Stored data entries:
::::::::::

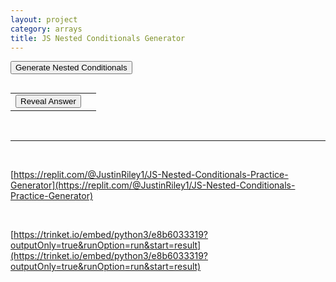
 ```yaml
---
layout: project
category: arrays
title: JS Nested Conditionals Generator
---
```


<button onclick="generateConditionals()">Generate Nested Conditionals</button>
<pre id="output"></pre>
<table>
 <tr>
 <td><button onclick="revealAnswer()">Reveal Answer</button></td><td><span id="answer" style="display:none;"></span></td>
 </tr>
</table>


<script>

let myvar = 0;
let value = eval(myvar);
let logicOp1;
let value1;
let logicOp2;
let value2;
let logicOp3;
let value3;
let wordArray;
generateConditionals();

function logicalOperator() {
    let b = Math.random();
    if (b < 1/6) {
        return "> ";
    } else if (b < 2/6) {
        return "< ";
    } else if (b < 3/6) {
        return "<= ";
    } else if (b < 4/6) {
        return ">= ";
    } else if (b < 5/6) {
        return "!= ";
    } else {
        return "== ";
    }
}

function generateConditionals() {
    let outputString = "";
    let variableString = "let value = ";
    const words2DArray = [
    ["apple", "Atlanta", "ant", "alpaca", "antelope", "apricot", "armadillo", "asparagus", "almond", "animal crackers", "avocado", "alphabet soup", "American cheese", "artichoke", "avocado", "apartment", "acorn", "ambulance", "accordion", "anchor"],
    ["banana", "Baltimore", "bear", "buffalo", "bison", "blueberry", "beaver", "broccoli", "bread", "baklava", "blackberry", "butternut squash", "basil", "beet", "bell pepper", "basketball", "bicycle", "butterfly", "bowtie", "bookcase"],
    ["coconut", "Columbus", "cat", "cheetah", "crocodile", "cherry", "cougar", "cauliflower", "cashew", "corn", "cranberry", "chestnut", "cinnamon", "cabbage", "carrot", "coffee", "crayon", "compass", "coaster", "computer"],
    ["dragonfruit", "Detroit", "dog", "dolphin", "duck", "dill pickle", "donkey", "dumplings", "donuts", "deep dish pizza", "double cheeseburger", "dim sum", "dark chocolate", "deviled eggs", "Doritos", "daisy", "dragonfly", "drumstick", "dictionary", "desk"]
];



    wordArray = [
        words2DArray[0][ Math.floor(Math.random() * words2DArray[0].length)],
        words2DArray[1][ Math.floor(Math.random() * words2DArray[1].length)],
        words2DArray[2][ Math.floor(Math.random() * words2DArray[2].length)],
        words2DArray[3][ Math.floor(Math.random() * words2DArray[3].length)]
    ];
    myvar = Math.floor(Math.random() * 21);
    variableString += myvar;
    variableString += ";\n";
    outputString += variableString;

    outputString += "if (value ";
    logicOp1 = logicalOperator();
    outputString += logicOp1;
    value1 = Math.floor(Math.random() * 11) + 5;
    outputString += value1 + ") {\n";

    outputString += "  if (value ";
    logicOp2 = logicalOperator();
    outputString += logicOp2;
    value2 = Math.floor(Math.random() * 11) + 5;
    outputString += value2 + ") {\n";
    outputString += "    alert('"+wordArray[0]+"');\n";
    outputString += "  } else {\n";
    outputString += "    alert('"+wordArray[1]+"');\n";
    outputString += "  }\n";
    outputString += "} else {\n";

    outputString += "  if (value ";
    logicOp3 = logicalOperator();
    outputString += logicOp3;
    value3 = Math.floor(Math.random() * 11) + 5;
    outputString += value3 + ") {\n";
    outputString += "    alert('"+wordArray[2]+"');\n";
    outputString += "  } else {\n";
    outputString += "    alert('"+wordArray[3]+"');\n";
    outputString += "  }\n";
    outputString += "}\n";

    document.getElementById("output").innerHTML = outputString;
    document.getElementById("answer").innerHTML = "";
    document.getElementById("answer").style.display = "none";
}

function revealAnswer() {
    //myvar = document.querySelector("var").innerText;
    value = eval(myvar);
    // logicOp1 = document.querySelector("if").innerText;
    // value1 = document.querySelector("if").nextElementSibling.innerText;
    // logicOp2 = document.querySelector("if").querySelector("if").innerText;
    // value2 = document.querySelector("if").querySelector("if").nextElementSibling.innerText;
    // logicOp3 = document.querySelector("if").nextElementSibling.innerText;
    // value3 = document.querySelector("if").nextElementSibling.nextElementSibling.innerText;
    let result;

    if (eval(value + logicOp1 + value1)) {
        if (eval(value + logicOp2 + value2)) {
            result = wordArray[0];
        } else {
            result = wordArray[1];
        }
    } else {
        if (eval(value + logicOp3 + value3)) {
            result = wordArray[2];
        } else {
            result = wordArray[3];
        }
    }

    document.getElementById("answer").innerHTML = "Answer: " + result;
    document.getElementById("answer").style.display = "block";
}
</script>

<br>
<hr>
<br>

[https://replit.com/@JustinRiley1/JS-Nested-Conditionals-Practice-Generator](https://replit.com/@JustinRiley1/JS-Nested-Conditionals-Practice-Generator)

<br>

[https://trinket.io/embed/python3/e8b6033319?outputOnly=true&runOption=run&start=result](https://trinket.io/embed/python3/e8b6033319?outputOnly=true&runOption=run&start=result)
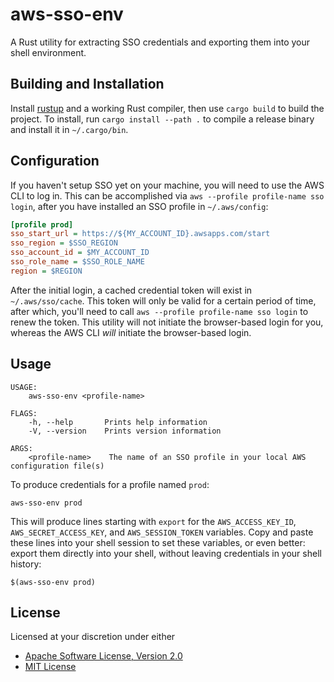 # aws-sso-env

A Rust utility for extracting SSO credentials and exporting them into your shell environment.

## Building and Installation

Install [rustup][rustup] and a working Rust compiler, then use `cargo build` to build the project. To install, run
`cargo install --path .` to compile a release binary and install it in `~/.cargo/bin`.

## Configuration

If you haven't setup SSO yet on your machine, you will need to use the AWS CLI to log in. This can be accomplished via
`aws --profile profile-name sso login`, after you have installed an SSO profile in `~/.aws/config`:

```ini
[profile prod]
sso_start_url = https://${MY_ACCOUNT_ID}.awsapps.com/start
sso_region = $SSO_REGION
sso_account_id = $MY_ACCOUNT_ID
sso_role_name = $SSO_ROLE_NAME
region = $REGION
```

After the initial login, a cached credential token will exist in `~/.aws/sso/cache`. This token will only be valid for
a certain period of time, after which, you'll need to call `aws --profile profile-name sso login` to renew the token.
This utility will not initiate the browser-based login for you, whereas the AWS CLI _will_ initiate the browser-based
login.

## Usage

```text
USAGE:
    aws-sso-env <profile-name>

FLAGS:
    -h, --help       Prints help information
    -V, --version    Prints version information

ARGS:
    <profile-name>    The name of an SSO profile in your local AWS configuration file(s)
```

To produce credentials for a profile named `prod`:

```shell
aws-sso-env prod
```

This will produce lines starting with `export` for the `AWS_ACCESS_KEY_ID`, `AWS_SECRET_ACCESS_KEY`, and
`AWS_SESSION_TOKEN` variables. Copy and paste these lines into your shell session to set these variables, or even
better: export them directly into your shell, without leaving credentials in your shell history:

```shell
$(aws-sso-env prod)
```

## License

Licensed at your discretion under either

 - [Apache Software License, Version 2.0](./LICENSE-APACHE)
 - [MIT License](./LICENSE-MIT)

 [rustup]: https://rustup.rs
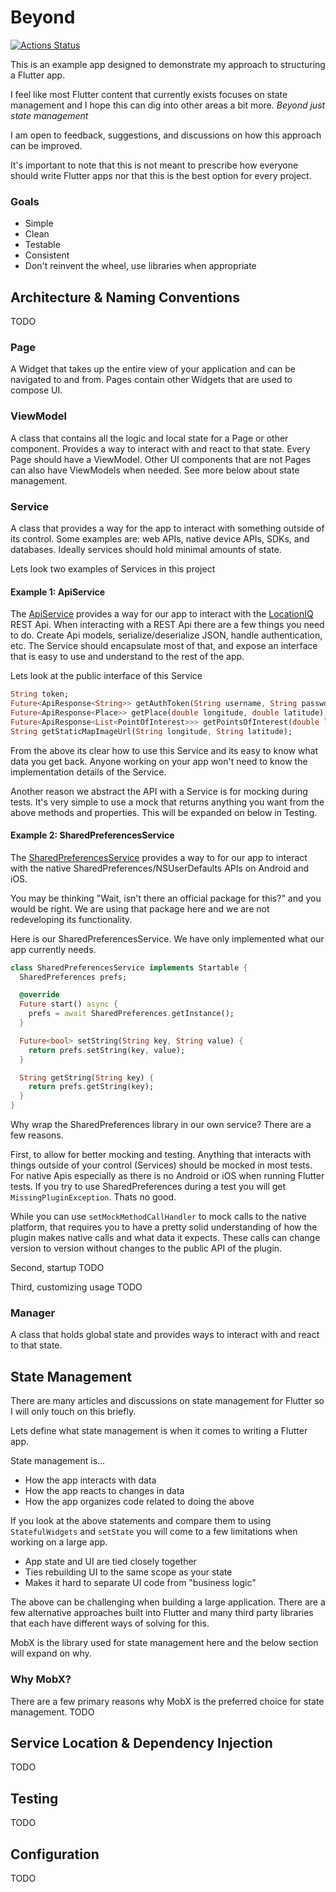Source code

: # Beyond
[![Actions Status](https://github.com/MisterJimson/beyond/workflows/Test/badge.svg)](https://github.com/MisterJimson/beyond/actions)

This is an example app designed to demonstrate my approach to structuring a Flutter app.

I feel like most Flutter content that currently exists focuses on state management and I hope this can dig into other areas a bit more. _Beyond just state management_

I am open to feedback, suggestions, and discussions on how this approach can be improved.

It's important to note that this is not meant to prescribe how everyone should write Flutter apps nor that this is the best option for every project.

### Goals
- Simple
- Clean
- Testable
- Consistent
- Don't reinvent the wheel, use libraries when appropriate

## Architecture & Naming Conventions
TODO
### Page
A Widget that takes up the entire view of your application and can be navigated to and from. Pages contain other Widgets that are used to compose UI.
### ViewModel
A class that contains all the logic and local state for a Page or other component. Provides a way to interact with and react to that state. Every Page should have a ViewModel. Other UI components that are not Pages can also have ViewModels when needed. See more below about state management.
### Service
A class that provides a way for the app to interact with something outside of its control. Some examples are: web APIs, native device APIs, SDKs, and databases. Ideally services should hold minimal amounts of state.

Lets look two examples of Services in this project
#### Example 1: ApiService
The [ApiService](https://github.com/MisterJimson/beyond/blob/master/lib/service/api_service.dart) provides a way for our app to interact with the [LocationIQ](https://locationiq.com/) REST Api. When interacting with a REST Api there are a few things you need to do. Create Api models, serialize/deserialize JSON, handle authentication, etc. The Service should encapsulate most of that, and expose an interface that is easy to use and understand to the rest of the app.

Lets look at the public interface of this Service
```dart
String token;
Future<ApiResponse<String>> getAuthToken(String username, String password);
Future<ApiResponse<Place>> getPlace(double longitude, double latitude);
Future<ApiResponse<List<PointOfInterest>>> getPointsOfInterest(double longitude, double latitude, String type, {int radius = 500});
String getStaticMapImageUrl(String longitude, String latitude);
```
From the above its clear how to use this Service and its easy to know what data you get back. Anyone working on your app won't need to know the implementation details of the Service. 

Another reason we abstract the API with a Service is for mocking during tests. It's very simple to use a mock that returns anything you want from the above methods and properties. This will be expanded on below in Testing.
#### Example 2: SharedPreferencesService
The [SharedPreferencesService](https://github.com/MisterJimson/beyond/blob/master/lib/service/shared_preferences_service.dart) provides a way to for our app to interact with the native SharedPreferences/NSUserDefaults APIs on Android and iOS.

You may be thinking "Wait, isn't there an official package for this?" and you would be right. We are using that package here and we are not redeveloping its functionality.

Here is our SharedPreferencesService. We have only implemented what our app currently needs.
```dart
class SharedPreferencesService implements Startable {
  SharedPreferences prefs;

  @override
  Future start() async {
    prefs = await SharedPreferences.getInstance();
  }

  Future<bool> setString(String key, String value) {
    return prefs.setString(key, value);
  }

  String getString(String key) {
    return prefs.getString(key);
  }
}
```
Why wrap the SharedPreferences library in our own service? There are a few reasons.

First, to allow for better mocking and testing. Anything that interacts with things outside of your control (Services) should be mocked in most tests. For native Apis especially as there is no Android or iOS when running Flutter tests. If you try to use SharedPreferences during a test you will get `MissingPluginException`. Thats no good. 

While you can use `setMockMethodCallHandler` to mock calls to the native platform, that requires you to have a pretty solid understanding of how the plugin makes native calls and what data it expects. These calls can change version to version without changes to the public API of the plugin.

Second, startup TODO

Third, customizing usage TODO
### Manager
A class that holds global state and provides ways to interact with and react to that state.
## State Management
There are many articles and discussions on state management for Flutter so I will only touch on this briefly.

Lets define what state management is when it comes to writing a Flutter app.

State management is...
- How the app interacts with data
- How the app reacts to changes in data
- How the app organizes code related to doing the above

If you look at the above statements and compare them to using `StatefulWidgets` and `setState` you will come to a few limitations when working on a large app.
- App state and UI are tied closely together 
- Ties rebuilding UI to the same scope as your state
- Makes it hard to separate UI code from "business logic"

The above can be challenging when building a large application. There are a few alternative approaches built into Flutter and many third party libraries that each have different ways of solving for this.

MobX is the library used for state management here and the below section will expand on why.
### Why MobX?
There are a few primary reasons why MobX is the preferred choice for state management.
TODO
## Service Location & Dependency Injection
TODO
## Testing
TODO
## Configuration
TODO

::::::::::

From the data above, copy out every line with the string "random" in it.

    let b = Math.random();
        words2DArray[0][ Math.floor(Math.random() * words2DArray[0].length)],
        words2DArray[1][ Math.floor(Math.random() * words2DArray[1].length)],
        words2DArray[2][ Math.floor(Math.random() * words2DArray[2].length)],
        words2DArray[3][ Math.floor(Math.random() * words2DArray[3].length)]
    myvar = Math.floor(Math.random() * 21);
    value1 = Math.floor(Math.random() * 11) + 5;
    value2 = Math.floor(Math.random() * 11) + 5;
    value3 = Math.floor(Math.random() * 11) + 5;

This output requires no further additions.